>>>>>

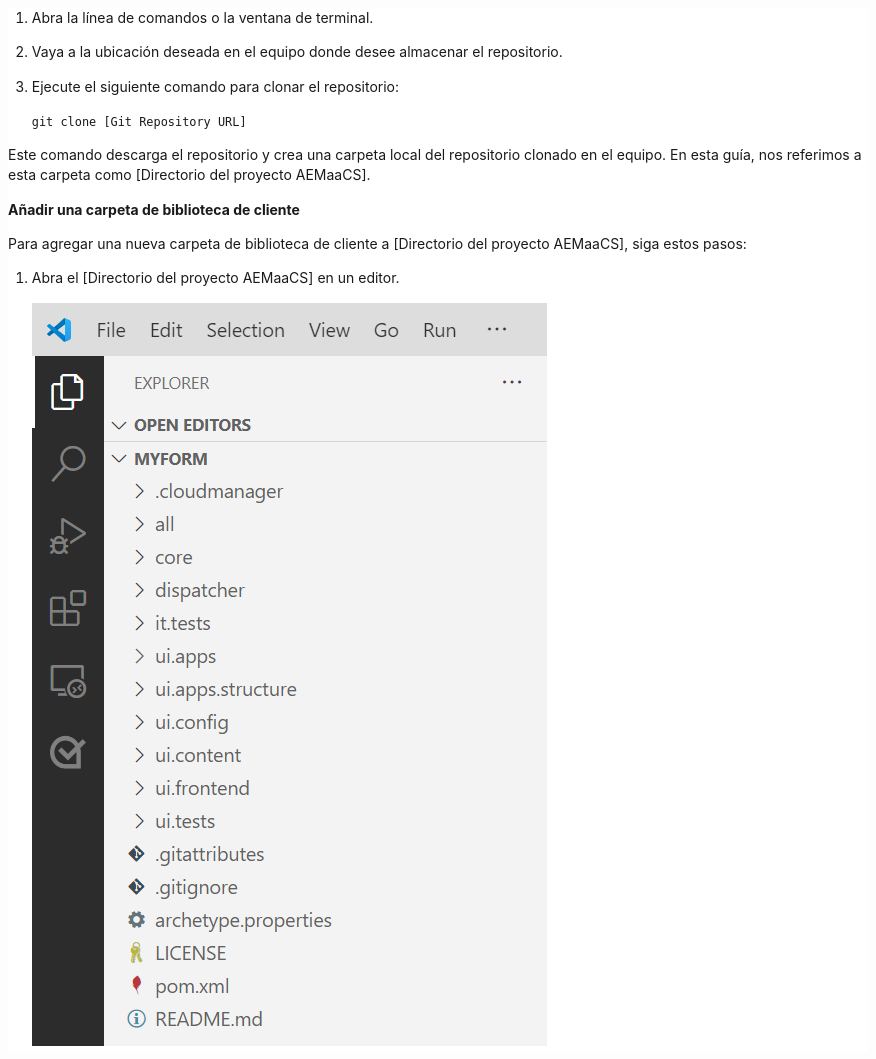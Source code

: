 1. Abra la línea de comandos o la ventana de terminal.

1. Vaya a la ubicación deseada en el equipo donde desee almacenar el repositorio.

1. Ejecute el siguiente comando para clonar el repositorio:

   `git clone [Git Repository URL]`

Este comando descarga el repositorio y crea una carpeta local del repositorio clonado en el equipo. En esta guía, nos referimos a esta carpeta como [Directorio del proyecto AEMaaCS].

**Añadir una carpeta de biblioteca de cliente**

Para agregar una nueva carpeta de biblioteca de cliente a [Directorio del proyecto AEMaaCS], siga estos pasos:

1. Abra el [Directorio del proyecto AEMaaCS] en un editor.

   ![estructura de carpetas de funciones personalizadas](/help/forms/assets/custom-library-folder-structure.png)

<<<<<

**Work task**
There is a run of lines above from the one with "biblioteca de cliente**" to the one with "1. Abra el [Directorio"; print exactly that run, both ends included, and nothing else.

**Answer to this task**
**Añadir una carpeta de biblioteca de cliente**

Para agregar una nueva carpeta de biblioteca de cliente a [Directorio del proyecto AEMaaCS], siga estos pasos:

1. Abra el [Directorio del proyecto AEMaaCS] en un editor.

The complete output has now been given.